Here's an equation Our Man is reluctant to complete:
Democracy minus (recession plus unemployment plus years of bad press for foreigners plus intolerance plus scapegoating) = ?
And so it begins. This from the BBC on strikers upset about "British jobs" going to Italians. Our Man sympathises with the strikers, but he would be a hypocrite if he backed them, being something of a foreign worker himself. Besides, don't Italians just want to feed their families too? We're all in favour of globalisation when it means we can lecture the rest of the world on the joys of the free market, but as soon as the going gets tough it's back to NIMBYism and blame-the-foreigner.

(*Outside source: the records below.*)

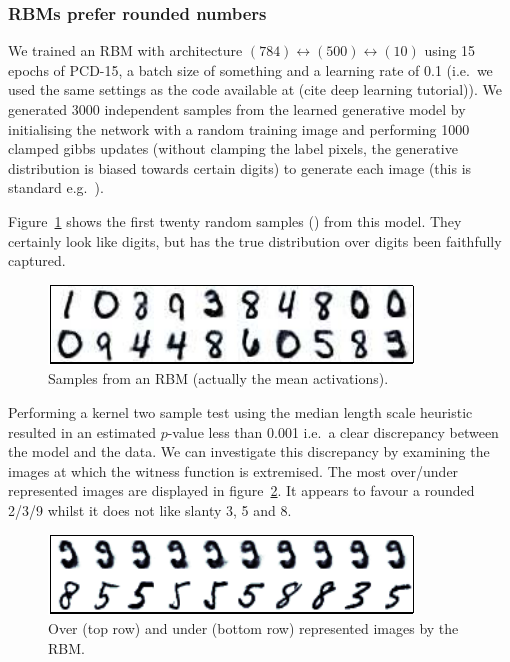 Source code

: \documentclass{article}
\def\ie{i.e.\ }
\def\eg{e.g.\ }
\begin{document}
\subsubsection{RBMs prefer rounded numbers}

We trained an RBM with architecture $(784)\leftrightarrow(500)\leftrightarrow(10)$ using 15 epochs of PCD-15, a batch size of something and a learning rate of 0.1 (\ie we used the same settings as the code available at (cite deep learning tutorial)).
We generated 3000 independent samples from the learned generative model by initialising the network with a random training image and performing 1000 clamped gibbs updates (without clamping the label pixels, the generative distribution is biased towards certain digits) to generate each image (this is standard \eg \cite{Hinton2007}).

Figure~\ref{fig:rbm_samples} shows the first twenty random samples () from this model.
They certainly look like digits, but has the true distribution over digits been faithfully captured.

\begin{figure}[ht]
\centering
\includegraphics[width=0.98\columnwidth]{figures/rbm_samples}
\caption{
Samples from an RBM (actually the mean activations).
}
\label{fig:rbm_samples}
\end{figure}

Performing a kernel two sample test using the median length scale heuristic resulted in an estimated $p$-value less than 0.001 \ie a clear discrepancy between the model and the data.
We can investigate this discrepancy by examining the images at which the witness function is extremised.
The most over/under represented images are displayed in figure~\ref{fig:rbm_over_under}.
It appears to favour a rounded 2/3/9 whilst it does not like slanty 3, 5 and 8.

\begin{figure}[ht]
\centering
\includegraphics[width=0.98\columnwidth]{figures/rbm_over_under}
\caption{
Over (top row) and under (bottom row) represented images by the RBM.
}
\label{fig:rbm_over_under}
\end{figure}
\end{document}
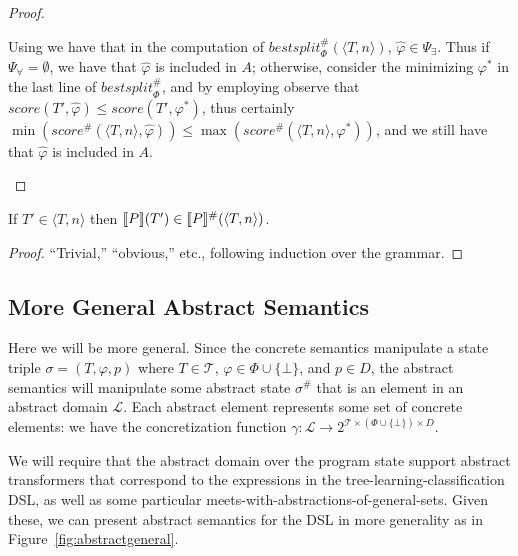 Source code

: \begin{proof}
\begin{itemize}
        Using \rone we have that in the computation of $\mathit{bestsplit}^\#_\Phi(\langle T, n \rangle)$,
        $\hat{\varphi} \in \Psi_\exists$.
        Thus if $\Psi_\forall = \emptyset$, we have that $\hat{\varphi}$ is included in $A$;
        otherwise, consider the minimizing $\varphi^*$ in the last line of $\mathit{bestsplit}^\#_\Phi$,
        and by employing \rtwo observe that $\mathit{score}(T', \hat{\varphi}) \leq \mathit{score}(T', \varphi^*)$,
        thus certainly $\min(\mathit{score}^\#(\langle T, n \rangle, \hat{\varphi})) \leq
        \max(\mathit{score}^\#(\langle T, n \rangle, \varphi^*))$,
        and we still have that $\hat{\varphi}$ is included in $A$.
\end{itemize}
\end{proof}
\begin{theorem}[Soundness]
If $T' \in \langle T, n \rangle$ then $\den{P}(T') \in \den{P}^\#(\langle T, n \rangle)$.
\end{theorem}
\begin{proof}
``Trivial,'' ``obvious,'' etc., following induction over the grammar.
\end{proof}



\subsection{More General Abstract Semantics}

Here we will be more general.
Since the concrete semantics manipulate a state triple $\sigma = (T, \varphi, p)$
where $T \in \mathcal{T}$, $\varphi \in \Phi \cup \{ \bot \}$, and $p \in D$,
the abstract semantics will manipulate some abstract state $\sigma^\#$
that is an element in an abstract domain $\mathcal{L}$.
Each abstract element represents some set of concrete elements:
we have the concretization function
$\gamma : \mathcal{L} \rightarrow 2^{\mathcal{T} \times (\Phi \cup \{\bot\}) \times D}$.

We will require that the abstract domain over the program state
support abstract transformers that correspond to the expressions
in the tree-learning-classification DSL,
as well as some particular meets-with-abstractions-of-general-sets.
Given these, we can present abstract semantics for the DSL in more generality
as in Figure~\ref{fig:abstractgeneral}.

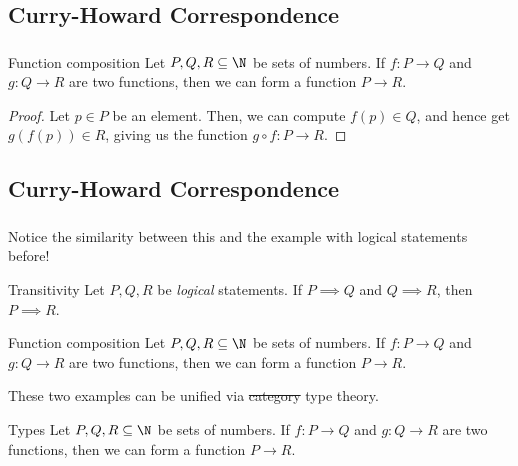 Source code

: \subsection{Curry-Howard Correspondence}
\begin{frame}\frametitle{\insertsubsection}

\begin{block}{Function composition}
  Let \(P, Q, R \subseteq \N\) be sets of numbers. If \(f : P \to Q\) and \(g : Q \to R\) are two functions, then we can form a function \(P \to R\).
\end{block}

\begin{proof}
  Let \(p \in P\) be an element. Then, we can compute \(f(p) \in Q\), and hence get \(g(f(p)) \in R\), giving us the function \(g \circ f : P \to R\).
\end{proof}

\end{frame}




\subsection{Curry-Howard Correspondence}
\begin{frame}\frametitle{\insertsubsection}

Notice the similarity between this and the example with logical statements before!

\begin{block}{Transitivity}
  Let \(P, Q, R\) be \textit{logical} statements. If \(P \implies Q\) and \(Q \implies R\), then \(P \implies R\).
\end{block}

\begin{block}{Function composition}
  Let \(P, Q, R \subseteq \N\) be sets of numbers. If \(f : P \to Q\) and \(g : Q \to R\) are two functions, then we can form a function \(P \to R\).
\end{block} \pause

These two examples can be unified via \sout{category} type theory. \pause

\begin{block}{Types}
  Let \(P, Q, R \subseteq \N\) be sets of numbers. If \(f : P \to Q\) and \(g : Q \to R\) are two functions, then we can form a function \(P \to R\).
\end{block} \pause

\end{frame}
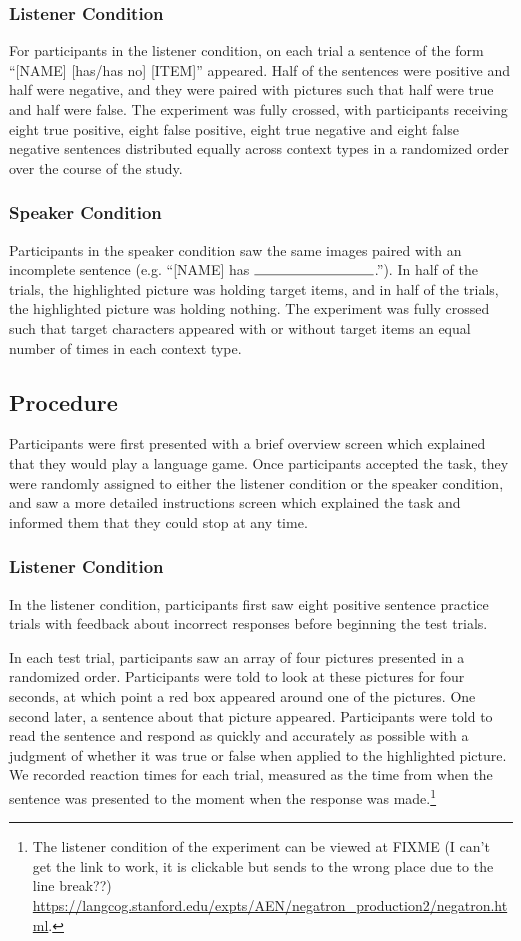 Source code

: \documentclass[man]{apa2}
\begin{document}
\subsubsection{Listener Condition}
For participants in the listener condition, on each trial a sentence of the form ``[NAME] [has/has no] [ITEM]'' appeared.  Half of the sentences were positive and half were negative, and they were paired with pictures such that half were true and half were false.  The experiment was fully crossed, with participants receiving eight true positive, eight false positive, eight true negative and eight false negative sentences distributed equally across context types in a randomized order over the course of the study.  

\subsubsection{Speaker Condition}
Participants in the speaker condition saw the same images paired with an incomplete sentence (e.g. ``[NAME] has $\rule{3cm}{0.15mm}$.''). In half of the trials, the highlighted picture was holding target items, and in half of the trials, the highlighted picture was holding nothing.  The experiment was fully crossed such that target characters appeared with or without target items an equal number of times in each context type.  

\subsection{Procedure}
Participants were first presented with a brief overview screen which explained that they would play a language game.  Once participants accepted the task, they were randomly assigned to either the listener condition or the speaker condition, and saw a more detailed instructions screen which explained the task and informed them that they could stop at any time.  

\subsubsection{Listener Condition}

In the listener condition, participants first saw eight positive sentence practice trials with feedback about incorrect responses before beginning the test trials. 

In each test trial, participants saw an array of four pictures presented in a randomized order.  Participants were told to look at these pictures for four seconds, at which point a red box appeared around one of the pictures.  One second later, a sentence about that picture appeared.  Participants were told to read the sentence and respond as quickly and accurately as possible with a judgment of whether it was true or false when applied to the highlighted picture.  We recorded reaction times for each trial, measured as the time from when the sentence was presented to the moment when the response was made.\footnote{The listener condition of the experiment can be viewed at 
FIXME (I can't get the link to work, it is clickable but sends to the wrong place due to the line break??) \url{https://langcog.stanford.edu/expts/AEN/negatron_production2/negatron.html}.}
\end{document}
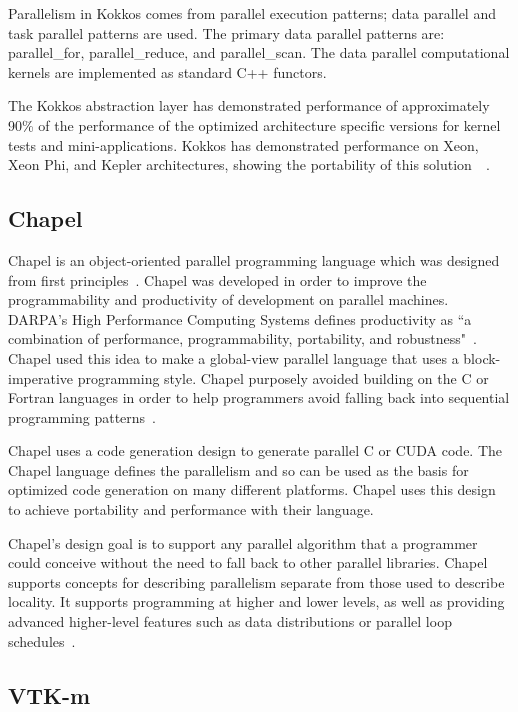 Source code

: Parallelism in Kokkos comes from parallel execution patterns; data parallel and task parallel patterns are used.
%
The primary data parallel patterns are: parallel\_for, parallel\_reduce, and parallel\_scan.
%
The data parallel computational kernels are implemented as standard C++ functors.
%

The Kokkos abstraction layer has demonstrated performance of approximately 90\% of the performance of the optimized architecture specific versions for kernel tests and mini-applications.
%
Kokkos has demonstrated performance on Xeon, Xeon Phi, and Kepler architectures, showing the portability of this solution~\cite{edwards2014kokkos}~\cite{edwards2012manycore}.

\subsection*{\textbf{Chapel}}

Chapel is an object-oriented parallel programming language which was designed from first principles~\cite{sidelnik2012performance}.
%
Chapel was developed in order to improve the programmability and productivity of development on parallel machines.
%
DARPA's High Performance Computing Systems defines productivity as ``a combination of performance, programmability, portability, and robustness"~\cite{chamberlain2007parallel}.
%
Chapel used this idea to make a global-view parallel language that uses a block-imperative programming style.
%
Chapel purposely avoided building on the C or Fortran languages in order to help programmers avoid falling back into sequential programming patterns~\cite{chamberlain2007parallel}.

Chapel uses a code generation design to generate parallel C or CUDA code.
%
The Chapel language defines the parallelism and so can be used as the basis for optimized code generation on many different platforms.
%
Chapel uses this design to achieve portability and performance with their language.

Chapel's design goal is to support any parallel algorithm that a programmer could conceive without the need to fall back to other parallel libraries.
%
Chapel supports concepts for describing parallelism separate from those used to describe locality.
%
It supports programming at higher and lower levels, as well as providing advanced higher-level features such as data distributions or parallel loop schedules~\cite{bradchamberlain2013}.


\subsection*{\textbf{VTK-m}}

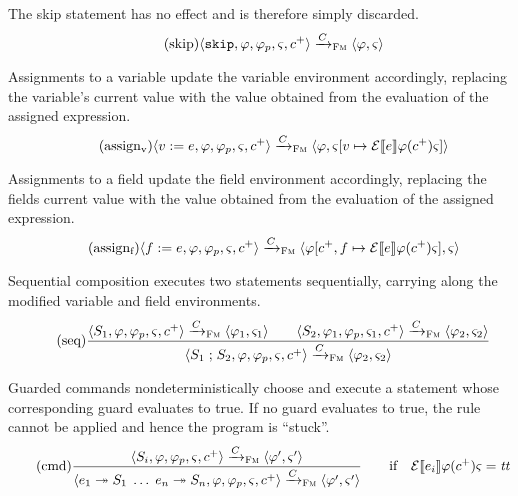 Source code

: \documentclass[a4paper,10pt,english]{article}
\begin{document}
The skip statement has no effect and is therefore simply discarded.
\begin{equation*}
	\tag{skip}
	\langle \mathtt{skip}, \varphi, \varphi_p, \varsigma, c^+ \rangle
		\xrightarrow{C}_\textsc{Fm}
	\langle \varphi, \varsigma \rangle
\end{equation*}

Assignments to a variable update the variable environment accordingly, replacing the variable's current value with the value
obtained from the evaluation of the assigned expression.
\begin{equation*}
	\tag{assign${}_\text{v}$}
	\configurationFm{\assignVarStm{\var}{\expr}, \fieldEnv, \fieldEnvOld, \varEnvFm, \toListNE{\comp}}
		\stmArrowFm
	\configurationFm{\fieldEnv, \varEnvFm[\var \mapsto \ExprSem{\expr} \fieldEnv(\toListNE{\comp}) \varEnvFm]}
\end{equation*}

Assignments to a field update the field environment accordingly, replacing the fields current value with the value
obtained from the evaluation of the assigned expression.
\begin{equation*}
	\tag{assign${}_\text{f}$}
	\configurationFm{\assignVarStm{\field}{\expr}, \fieldEnv, \fieldEnvOld, \varEnvFm, \toListNE{\comp}}
		\stmArrowFm
	\configurationFm{\fieldEnv[\toListNE{\comp}, \field \mapsto \ExprSem{\expr} \fieldEnv(\toListNE{\comp}) \varEnvFm], \varEnvFm}
\end{equation*}

Sequential composition executes two statements sequentially, carrying along the modified variable and field environments.
\begin{equation*}
	\tag{seq}
	\dfrac
	{
		\langle S_1, \varphi, \varphi_p, \varsigma, c^+ \rangle
			\xrightarrow{C}_\textsc{Fm}
		\langle \varphi_1, \varsigma_1 \rangle
		\qquad
		\langle S_2, \varphi_1, \varphi_p, \varsigma_1, c^+ \rangle
			\xrightarrow{C}_\textsc{Fm}
		\langle \varphi_2, \varsigma_2 \rangle
	}
	{
		\langle S_1 \; \mathtt{;} \; S_2, \varphi, \varphi_p, \varsigma, c^+ \rangle
			\xrightarrow{C}_\textsc{Fm}
		\langle \varphi_2, \varsigma_2 \rangle
	}
\end{equation*}

Guarded commands nondeterministically choose and execute a statement whose corresponding guard evaluates to true. If no guard
evaluates to true, the rule cannot be applied and hence the program is ``stuck''.
\begin{equation*}
	\tag{cmd}
	\dfrac
	{
		\langle S_i, \varphi, \varphi_p, \varsigma, c^+ \rangle
			\xrightarrow{C}_\textsc{Fm}
		\langle \varphi', \varsigma' \rangle
	}
	{
		\langle e_1 \; \mathtt{\twoheadrightarrow} \; S_1 \; \ldots \; e_n \; \mathtt{\twoheadrightarrow} \; S_n, \varphi, \varphi_p,
		\varsigma,
		c^+ \rangle
			\xrightarrow{C}_\textsc{Fm}
		\langle \varphi', \varsigma' \rangle
	}
	\qquad \text{if} \quad \mathcal{E} \llbracket e_i \rrbracket \varphi(c^+) \varsigma = \mathit{tt}
\end{equation*}
\end{document}
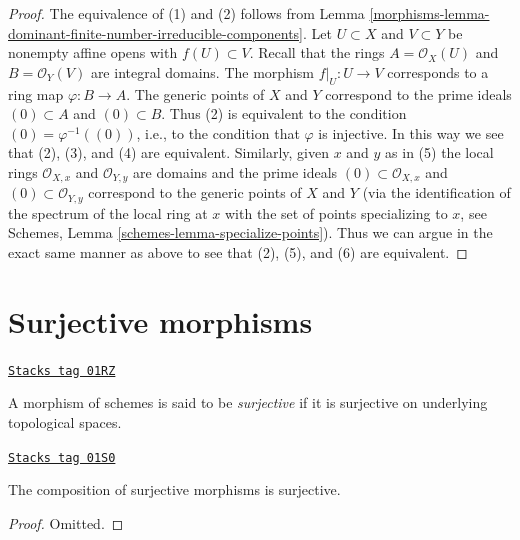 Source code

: \begin{proof}

The equivalence of (1) and (2) follows from
Lemma \ref{morphisms-lemma-dominant-finite-number-irreducible-components}.
Let $U \subset X$ and $V \subset Y$ be nonempty affine opens with
$f(U) \subset V$. Recall that the rings $A = \mathcal{O}_X(U)$
and $B = \mathcal{O}_Y(V)$ are integral domains.
The morphism $f|_U : U \to V$ corresponds to a ring map
$\varphi : B \to A$. The generic points of $X$ and $Y$ correspond
to the prime ideals $(0) \subset A$ and $(0) \subset B$. Thus
(2) is equivalent to the condition $(0) = \varphi^{-1}((0))$,
i.e., to the condition that $\varphi$ is injective.
In this way we see that (2), (3), and (4) are equivalent.
Similarly, given $x$ and $y$ as in (5) the local rings
$\mathcal{O}_{X, x}$ and $\mathcal{O}_{Y, y}$ are domains
and the prime ideals $(0) \subset \mathcal{O}_{X, x}$
and $(0) \subset \mathcal{O}_{Y, y}$ correspond to the
generic points of $X$ and $Y$ (via the identification of
the spectrum of the local ring at $x$
with the set of points specializing to $x$, see
Schemes, Lemma \ref{schemes-lemma-specialize-points}).
Thus we can argue in the exact same manner as above
to see that (2), (5), and (6) are equivalent.
\end{proof}

\section{Surjective morphisms}
\label{morphisms-section-surjective}
\begin{definition}[Surjective]
\label{morphisms-definition-surjective}
\href{https://stacks.math.columbia.edu/tag/01RZ}{\texttt{Stacks tag 01RZ}}

A morphism of schemes is said to be {\it surjective}
if it is surjective on underlying topological
spaces.
\end{definition}

\begin{lemma}
\label{morphisms-lemma-composition-surjective}
\href{https://stacks.math.columbia.edu/tag/01S0}{\texttt{Stacks tag 01S0}}

The composition of surjective morphisms is surjective.
\end{lemma}

\begin{proof}
Omitted.
\end{proof}

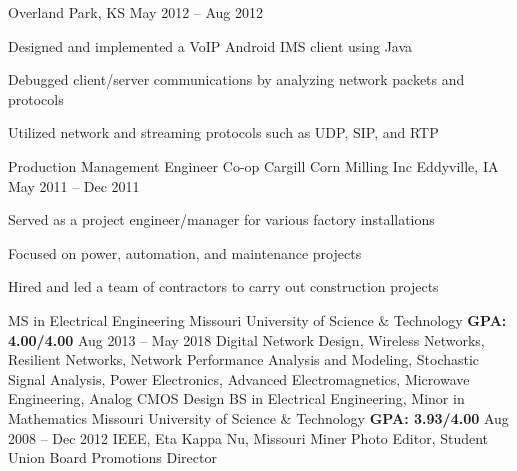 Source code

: \documentclass[]{awesome-cv}
\begin{document}
\begin{cventries}
	{Overland Park, KS}
	{May 2012 – Aug 2012}
	{\begin{cvitems}
		\item {Designed and implemented a VoIP Android IMS client using Java}
		\item {Debugged client/server communications by analyzing network packets and protocols}
		\item {Utilized network and streaming protocols such as UDP, SIP, and RTP}
		\end{cvitems}}
	\cventry
	{Production Management Engineer Co-op}
	{Cargill Corn Milling Inc}
	{Eddyville, IA}
	{May 2011 – Dec 2011}
	{\begin{cvitems}
		\item {Served as a project engineer/manager for various factory installations}
		\item {Focused on power, automation, and maintenance projects}
		\item {Hired and led a team of contractors to carry out construction projects}
		\end{cvitems}}
\end{cventries}

\newpage 
\vspace*{0mm}

\begin{cventries}
	\cventry
	{MS in Electrical Engineering}
	{Missouri University of Science \& Technology}
	{\bfseries GPA: 4.00/4.00}
	{Aug 2013 – May 2018}
	{Digital Network Design, Wireless Networks, Resilient Networks, Network Performance Analysis and Modeling, \newline Stochastic Signal Analysis, Power Electronics, Advanced Electromagnetics, Microwave Engineering, Analog CMOS Design}
	\cventry
	{BS in Electrical Engineering, Minor in Mathematics}
	{Missouri University of Science \& Technology}
	{\bfseries GPA: 3.93/4.00}
	{Aug 2008 – Dec 2012}
	{IEEE, Eta Kappa Nu, Missouri Miner Photo Editor, Student Union Board Promotions Director} %
\end{cventries}

\vspace*{0mm}
\end{document}
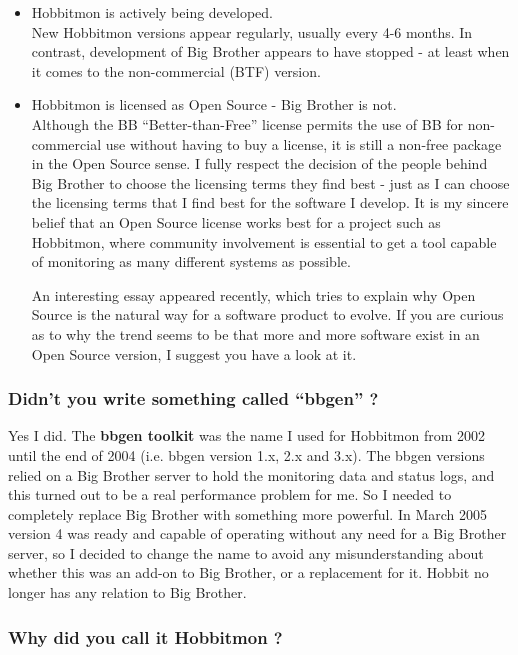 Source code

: \begin{itemize}
\item Hobbitmon is actively being developed.\\ 


 New Hobbitmon versions appear regularly, usually every 4-6 months. In contrast, development of Big Brother appears to have stopped - at least when it comes to the non-commercial (BTF) version.

\item Hobbitmon is licensed as Open Source - Big Brother is not.\\ 


 Although the BB ``Better-than-Free'' license permits the use of BB for non-commercial use without having to buy a license, it is still a non-free package in the Open Source sense. I fully respect the decision of the people behind Big Brother to choose the licensing terms they find best - just as I can choose the licensing terms that I find best for the software I develop. It is my sincere belief that an Open Source license works best for a project such as Hobbitmon, where community involvement is essential to get a tool capable of monitoring as many different systems as possible.


 An interesting essay appeared recently, which tries to explain why Open Source is the natural way for a software product to evolve. If you are curious as to why the trend seems to be that more and more software exist in an Open Source version, I suggest you have a look at it.


\end{itemize}
\subsubsection{Didn't you write something called ``bbgen'' ?}


 Yes I did. The \textbf{bbgen toolkit}
 was the name I used for Hobbitmon from 2002 until the end of 2004 (i.e. bbgen version 1.x, 2.x and 3.x). The bbgen versions relied on a Big Brother server to hold the monitoring data and status logs, and this turned out to be a real performance problem for me. So I needed to completely replace Big Brother with something more powerful. In March 2005 version 4 was ready and capable of operating without any need for a Big Brother server, so I decided to change the name to avoid any misunderstanding about whether this was an add-on to Big Brother, or a replacement for it. Hobbit no longer has any relation to Big Brother.
\subsubsection{Why did you call it Hobbitmon ?}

Our Man hopes more liberal attitudes prevail, because if they don't, all it takes is the above equation* with the addition of a demagogue espousing easy solutions to complex problems, as Janne in Osaka puts it, to turn the global crisis into a nightmare. Fortunate then, that there's no-one remotely charismatic in British or Japanese national politics to lead us down the road to Mugabe-ism. Yet.
*Don't worry readers, Our Man could be wrong, maths was never his strong point.
2 comments:
'We're all in favour of globalisation when it means we can lecture the rest of the world on the joys of the free market, but as soon as the going gets tough it's back to NIMBYism and blame-the-foreigner.'
couldn't agree more.italy's great when they're making cheap wine.soon as the euro goes bump they're all bad eggs.
of course it was protectionism like this that lengthened the great depression.but it's all game theory,prisoners dilemma etc
Our Man would be happy to align with the libertarian cause but for the Little Englander element the label seems to attract for its anti-EU stance. By the way, Our Man is no fan of the bureaucracy of the EU, but the idea of a borderless continent appeals. Naive, sure, but having lived in three continents, it gets harder and harder to see national borders as relevant anymore.